BREAK IN: Maggie Shannon's Canning St bedroom after the break-in. Maggie Shannon

Laidback Warwick lifestyle luring criminals to town

POLICE are concerned the "relaxed" attitude of the Rose City could be contributing to the rising number of break and enters reported in past months.

Last weekend alone, fourbreak-ins were recorded, including to Maggie Shannon's Canning St house.

Ms Shannon was out of town when her house sitter reported someone had kicked in her door and ransacked her property, stealing valuable items including jewellery, computers, money, phones and a gold watch.

For Ms Shannon, who was on the Sunshine Coast for the shock funeral of her 16-year-old nephew, the events had left her shattered.

"I bought my jewellery from all around the world, it has great sentimental value, there were diamonds," she said.

"I left in such a hurry [to the funeral] and in an emotional state, I'd normally take them with me.
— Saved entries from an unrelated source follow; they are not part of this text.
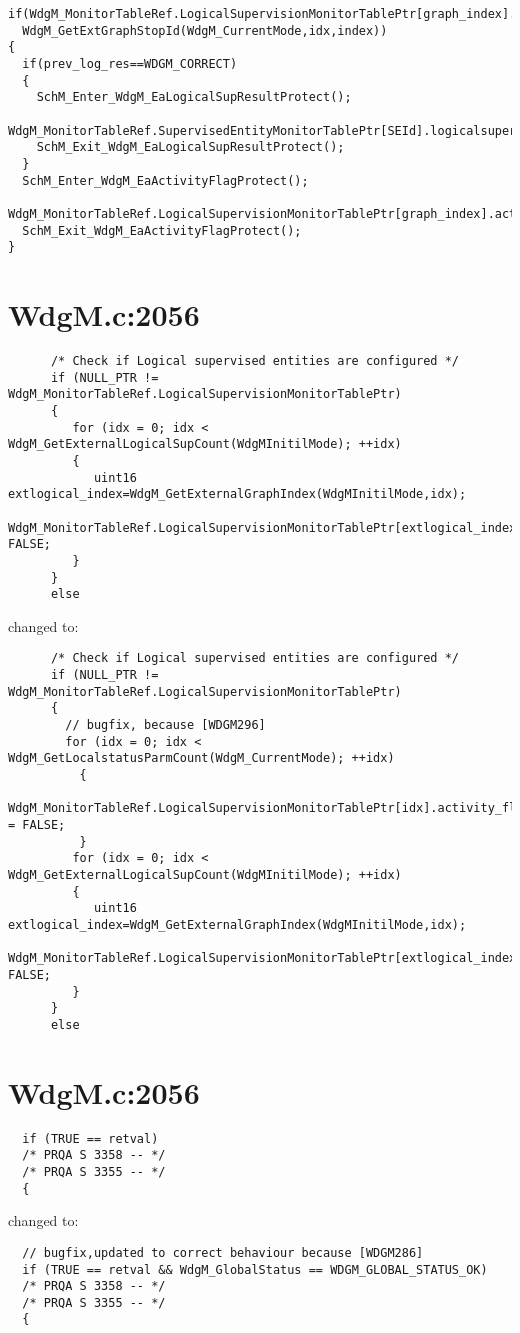 \documentclass[11pt,a4paper]{article}
\begin{document}
\begin{lstlisting}
if(WdgM_MonitorTableRef.LogicalSupervisionMonitorTablePtr[graph_index].most_recently_reported==
  WdgM_GetExtGraphStopId(WdgM_CurrentMode,idx,index))
{
  if(prev_log_res==WDGM_CORRECT)
  {
    SchM_Enter_WdgM_EaLogicalSupResultProtect();
    WdgM_MonitorTableRef.SupervisedEntityMonitorTablePtr[SEId].logicalsupervision_result=WDGM_CORRECT;
    SchM_Exit_WdgM_EaLogicalSupResultProtect();
  }
  SchM_Enter_WdgM_EaActivityFlagProtect();
  WdgM_MonitorTableRef.LogicalSupervisionMonitorTablePtr[graph_index].activity_flag=FALSE;
  SchM_Exit_WdgM_EaActivityFlagProtect();
}
\end{lstlisting}

\newpage
\section{WdgM.c:2056}
\begin{lstlisting}
      /* Check if Logical supervised entities are configured */
      if (NULL_PTR != WdgM_MonitorTableRef.LogicalSupervisionMonitorTablePtr)
      {
         for (idx = 0; idx < WdgM_GetExternalLogicalSupCount(WdgMInitilMode); ++idx)
         {
            uint16 extlogical_index=WdgM_GetExternalGraphIndex(WdgMInitilMode,idx);
            WdgM_MonitorTableRef.LogicalSupervisionMonitorTablePtr[extlogical_index].activity_flag= FALSE;
         }
      }
      else
\end{lstlisting}
changed to:
\begin{lstlisting}
      /* Check if Logical supervised entities are configured */
      if (NULL_PTR != WdgM_MonitorTableRef.LogicalSupervisionMonitorTablePtr)
      {
        // bugfix, because [WDGM296]
        for (idx = 0; idx < WdgM_GetLocalstatusParmCount(WdgM_CurrentMode); ++idx)
          {
            WdgM_MonitorTableRef.LogicalSupervisionMonitorTablePtr[idx].activity_flag = FALSE;
          }
         for (idx = 0; idx < WdgM_GetExternalLogicalSupCount(WdgMInitilMode); ++idx)
         {
            uint16 extlogical_index=WdgM_GetExternalGraphIndex(WdgMInitilMode,idx);
            WdgM_MonitorTableRef.LogicalSupervisionMonitorTablePtr[extlogical_index].activity_flag= FALSE;
         }
      }
      else
\end{lstlisting}

\newpage
\section{WdgM.c:2056}
\begin{lstlisting}
  if (TRUE == retval)
  /* PRQA S 3358 -- */
  /* PRQA S 3355 -- */
  {
\end{lstlisting}
changed to:
\begin{lstlisting}
  // bugfix,updated to correct behaviour because [WDGM286]
  if (TRUE == retval && WdgM_GlobalStatus == WDGM_GLOBAL_STATUS_OK)
  /* PRQA S 3358 -- */
  /* PRQA S 3355 -- */
  {
\end{lstlisting}
\end{document}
"I've lived in a lot of places, I thought Warwick was a safe place and never thought this would happen here," she said.

Ms Shannon said the act was especially despicable, considering the town was already struggling.

"From my point of view, the people of this town are suffering enough ... and to think scumbags go around and do that," she said.

Acting officer-in-charge Shane Reid said the spate of break-ins, which also occurred in Myrtle Ave, Pratten St, and Ruston St, were definitely higher than normal for the Rose City, and blamed the increase on out of town thieves.

"We've had, of late, offenders from other nearby towns that have come to Warwick and attended a spate of property offences," he said.

"Over the last 12 months, we've seen a higher rate of offenders not from Warwick coming to Warwick. It's becoming more common.

"It's always a worry, you look at Warwick and anyone can steal a car, do four to five break-ins and leave."

Sergeant Reid said police weren't ruling out the possibility the incidents were related and warned residents to be vigilant.

"At this stage, we have no confirmation that they're linked, however, with a number of break and enters in a short time, history shows they may be the same offenders," he said.

"We're used to a relaxed country style of living, we don't live in suburbs in Brisbane where there's extremely high rates of crime, but unfortunately if they don't be vigilant, the opportunity will be taken up by offenders and what we're seeing is easy break and enter offences being committed."

The slew follows a case last month where two teenagers drove to Warwick to commit a series of break-ins.